Chevrolet Cruze zaczyna wkraczać w kolejne rewiry. Po sedanie oraz hatchbacku przyszedłwreszcie czas na praktyczną odmianę kombi.
Zgrabnie i funkcjonalnie
Pojemny bagażnik tworzy zgrabną całość z resztą nadwozia, ale – co istotne – styliści potrafili zadbać o funkcjonalność pojazdu. Kufer można powiększyć po złożeniu oparcia kanapy, pod podłogą znalazły się praktyczne schowki, a dodatkową półkę na drobiazgi udało się wygospodarować pomiędzy roletą bagażnika a oparciem tylnego siedzenia.
Pasażerowie Cruze’a nie będą również narzekać na przestronność w obu rzędach siedzeń. Z kolei prowadzący bez trudu odnajdzie prawidłową pozycję za kierownicą. Dynamicznie i oszczędnie
Ważne nowości w tym samochodzie to dwie jednostki napędowe – benzynowa 1.4 z doładowaniem (o mocy 140 KM) oraz 130-konny diesel 1.7. Pierwszy z napędów ucieszy fanów downsizingu i trzeba przyznać, że to zainteresowanie będzie w tym przypadku uzasadnione. Nowa jednostka pozwala na dynamiczne przyspieszanie w całym zakresie prędkości obrotowych. Cieszy także jej wysoka kultura pracy – motor pozostaje cichy nawet podczas szybkiej jazdy autostradą.

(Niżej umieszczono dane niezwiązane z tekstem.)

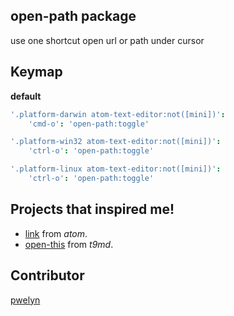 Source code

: ## open-path package

use one shortcut open url or path under cursor 

## Keymap

**default**

```coffeescript
'.platform-darwin atom-text-editor:not([mini])':
	'cmd-o': 'open-path:toggle'

'.platform-win32 atom-text-editor:not([mini])':
	'ctrl-o': 'open-path:toggle'

'.platform-linux atom-text-editor:not([mini])':
	'ctrl-o': 'open-path:toggle'
```

## Projects that inspired me!

* [link](https://github.com/atom/link) from *atom*.
* [open-this](https://github.com/t9md/atom-open-this) from *t9md*.

## Contributor

[pwelyn](https://github.com/pwelyn)
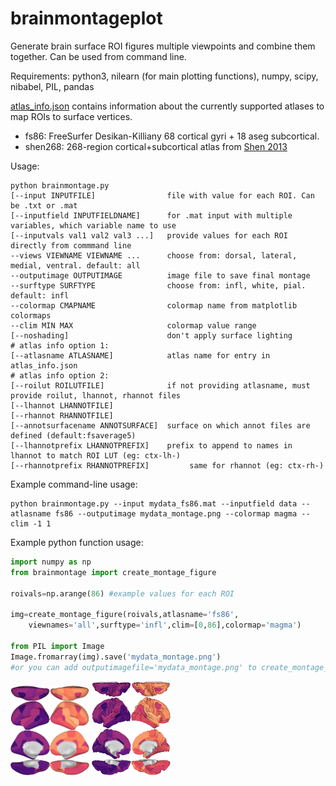 # brainmontageplot

Generate brain surface ROI figures multiple viewpoints and combine them together. Can be used from command line.

Requirements: python3, nilearn (for main plotting functions), numpy, scipy, nibabel, PIL, pandas

[atlas_info.json](atlases/atlas_info.json) contains information about the currently supported atlases to map ROIs to surface vertices.
* fs86: FreeSurfer Desikan-Killiany 68 cortical gyri + 18 aseg subcortical.
* shen268: 268-region cortical+subcortical atlas from [Shen 2013](https://pubmed.ncbi.nlm.nih.gov/23747961/)

Usage:
```
python brainmontage.py 
[--input INPUTFILE]                file with value for each ROI. Can be .txt or .mat
[--inputfield INPUTFIELDNAME]      for .mat input with multiple variables, which variable name to use
[--inputvals val1 val2 val3 ...]   provide values for each ROI directly from commmand line
--views VIEWNAME VIEWNAME ...      choose from: dorsal, lateral, medial, ventral. default: all
--outputimage OUTPUTIMAGE          image file to save final montage
--surftype SURFTYPE                choose from: infl, white, pial. default: infl
--colormap CMAPNAME                colormap name from matplotlib colormaps
--clim MIN MAX                     colormap value range
[--noshading]                      don't apply surface lighting
# atlas info option 1:
[--atlasname ATLASNAME]            atlas name for entry in atlas_info.json
# atlas info option 2:
[--roilut ROILUTFILE]              if not providing atlasname, must provide roilut, lhannot, rhannot files
[--lhannot LHANNOTFILE]
[--rhannot RHANNOTFILE]
[--annotsurfacename ANNOTSURFACE]  surface on which annot files are defined (default:fsaverage5)
[--lhannotprefix LHANNOTPREFIX]    prefix to append to names in lhannot to match ROI LUT (eg: ctx-lh-)
[--rhannotprefix RHANNOTPREFIX]         same for rhannot (eg: ctx-rh-)
```

Example command-line usage:
```
python brainmontage.py --input mydata_fs86.mat --inputfield data --atlasname fs86 --outputimage mydata_montage.png --colormap magma --clim -1 1
```

Example python function usage:
```python
import numpy as np
from brainmontage import create_montage_figure

roivals=np.arange(86) #example values for each ROI

img=create_montage_figure(roivals,atlasname='fs86',
    viewnames='all',surftype='infl',clim=[0,86],colormap='magma')

from PIL import Image
Image.fromarray(img).save('mydata_montage.png')
#or you can add outputimagefile='mydata_montage.png' to create_montage_figure() to save directly
```
<img src="mydata_montage.png" width=25%> <img src="mydata_montage_whitesurf.png" width=25%>
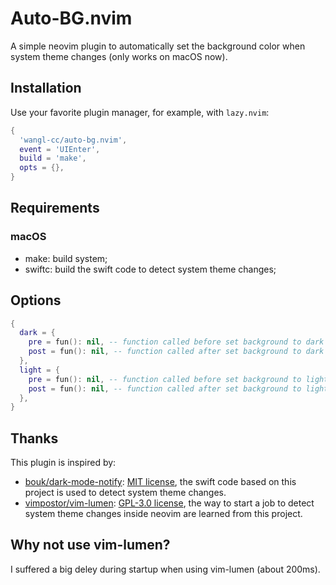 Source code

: # Auto-BG.nvim

A simple neovim plugin to automatically set the background color
when system theme changes (only works on macOS now).

## Installation

Use your favorite plugin manager, for example, with `lazy.nvim`:

```lua
{
  'wangl-cc/auto-bg.nvim',
  event = 'UIEnter',
  build = 'make',
  opts = {},
}
```

## Requirements

### macOS

- make: build system;
- swiftc: build the swift code to detect system theme changes;

## Options

```lua
{
  dark = {
    pre = fun(): nil, -- function called before set background to dark
    post = fun(): nil, -- function called after set background to dark
  },
  light = {
    pre = fun(): nil, -- function called before set background to light
    post = fun(): nil, -- function called after set background to light
  },
}
```

## Thanks

This plugin is inspired by:

- [bouk/dark-mode-notify](https://github.com/bouk/dark-mode-notify):
    [MIT license](https://github.com/bouk/dark-mode-notify/blob/4d7fe211f81c5b67402fad4bed44995344a260d1/LICENSE),
    the swift code based on this project is used to detect system theme changes.
- [vimpostor/vim-lumen](https://github.com/vimpostor/vim-lumen):
    [GPL-3.0 license](https://github.com/vimpostor/vim-lumen/blob/b183859510bebfc9062caf300e24c707a5fe522f/LICENSE.txt),
    the way to start a job to detect system theme changes inside neovim
    are learned from this project.

## Why not use vim-lumen?

I suffered a big deley during startup when using vim-lumen (about 200ms).
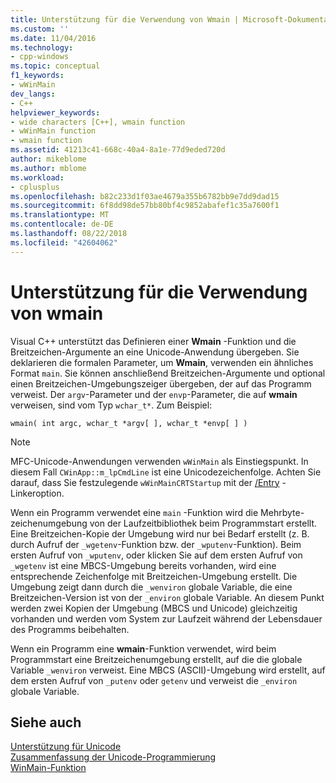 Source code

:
 ```yaml
---
title: Unterstützung für die Verwendung von Wmain | Microsoft-Dokumentation
ms.custom: ''
ms.date: 11/04/2016
ms.technology:
- cpp-windows
ms.topic: conceptual
f1_keywords:
- wWinMain
dev_langs:
- C++
helpviewer_keywords:
- wide characters [C++], wmain function
- wWinMain function
- wmain function
ms.assetid: 41213c41-668c-40a4-8a1e-77d9eded720d
author: mikeblome
ms.author: mblome
ms.workload:
- cplusplus
ms.openlocfilehash: b82c233d1f03ae4679a355b6782bb9e7dd9dad15
ms.sourcegitcommit: 6f8dd98de57bb80bf4c9852abafef1c35a7600f1
ms.translationtype: MT
ms.contentlocale: de-DE
ms.lasthandoff: 08/22/2018
ms.locfileid: "42604062"
---
```

# <a name="support-for-using-wmain"></a>Unterstützung für die Verwendung von wmain
Visual C++ unterstützt das Definieren einer **Wmain** -Funktion und die Breitzeichen-Argumente an eine Unicode-Anwendung übergeben. Sie deklarieren die formalen Parameter, um **Wmain**, verwenden ein ähnliches Format `main`. Sie können anschließend Breitzeichen-Argumente und optional einen Breitzeichen-Umgebungszeiger übergeben, der auf das Programm verweist. Der `argv`-Parameter und der `envp`-Parameter, die auf **wmain** verweisen, sind vom Typ `wchar_t*`. Zum Beispiel:  
  
```  
wmain( int argc, wchar_t *argv[ ], wchar_t *envp[ ] )  
```  
  
> [!NOTE]
>  MFC-Unicode-Anwendungen verwenden `wWinMain` als Einstiegspunkt. In diesem Fall `CWinApp::m_lpCmdLine` ist eine Unicodezeichenfolge. Achten Sie darauf, dass Sie festzulegende `wWinMainCRTStartup` mit der [/Entry](../build/reference/entry-entry-point-symbol.md) -Linkeroption.  
  
 Wenn ein Programm verwendet eine `main` -Funktion wird die Mehrbyte-zeichenumgebung von der Laufzeitbibliothek beim Programmstart erstellt. Eine Breitzeichen-Kopie der Umgebung wird nur bei Bedarf erstellt (z. B. durch Aufruf der `_wgetenv`-Funktion bzw. der `_wputenv`-Funktion). Beim ersten Aufruf von `_wputenv`, oder klicken Sie auf dem ersten Aufruf von `_wgetenv` ist eine MBCS-Umgebung bereits vorhanden, wird eine entsprechende Zeichenfolge mit Breitzeichen-Umgebung erstellt. Die Umgebung zeigt dann durch die `_wenviron` globale Variable, die eine Breitzeichen-Version ist von der `_environ` globale Variable. An diesem Punkt werden zwei Kopien der Umgebung (MBCS und Unicode) gleichzeitig vorhanden und werden vom System zur Laufzeit während der Lebensdauer des Programms beibehalten.  
  
 Wenn ein Programm eine **wmain**-Funktion verwendet, wird beim Programmstart eine Breitzeichenumgebung erstellt, auf die die globale Variable `_wenviron` verweist. Eine MBCS (ASCII)-Umgebung wird erstellt, auf dem ersten Aufruf von `_putenv` oder `getenv` und verweist die `_environ` globale Variable.  
  
## <a name="see-also"></a>Siehe auch  
 [Unterstützung für Unicode](../text/support-for-unicode.md)   
 [Zusammenfassung der Unicode-Programmierung](../text/unicode-programming-summary.md)   
 [WinMain-Funktion](http://msdn.microsoft.com/library/windows/desktop/ms633559) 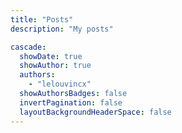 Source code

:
 ```yaml
---
title: "Posts"
description: "My posts"

cascade:
  showDate: true
  showAuthor: true
  authors:
    - "lelouvincx"
  showAuthorsBadges: false
  invertPagination: false
  layoutBackgroundHeaderSpace: false
---
```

Nowy diesel jest tylko nieznacznie mniej dynamiczny od benzyniaka, ale w jego przypadku przyjemność z jazdy obniża chrakterystyczny klekot. Atutem tej odmiany jest natomiast o ponad litr niższe spalanie. Trzeba jednak przyznać, że średnie zużycie paliwa na poziomie 5,7 l/100 km w doładowanym benzyniaku to i tak dobry wynik.
W gamie silnikowej znalazły się również znane wcześniej motory. Bazowa jednostka to 1,6-litrowy benzyniak o mocy 124 KM (ceny aut z tym silnikiem zaczynają się od 51 990 zł). Oprócz niego są jeszcze:wolnossący motor 1.8 o mocy 141 KM oraz 2-litrowy silnik wysokoprężny o mocy 163 KM.
Odmiany 1.8 oraz topowy diesel mogą być wyposażone w manualną skrzynię biegów lub przekładnię automatyczną. Kierowcy, którzy cenią dbałość o ekologię, powinni zdecydować się na doładowanego benzyniaka lub któregoś z diesli, bo w tych odmianach znalazł się system start-stop.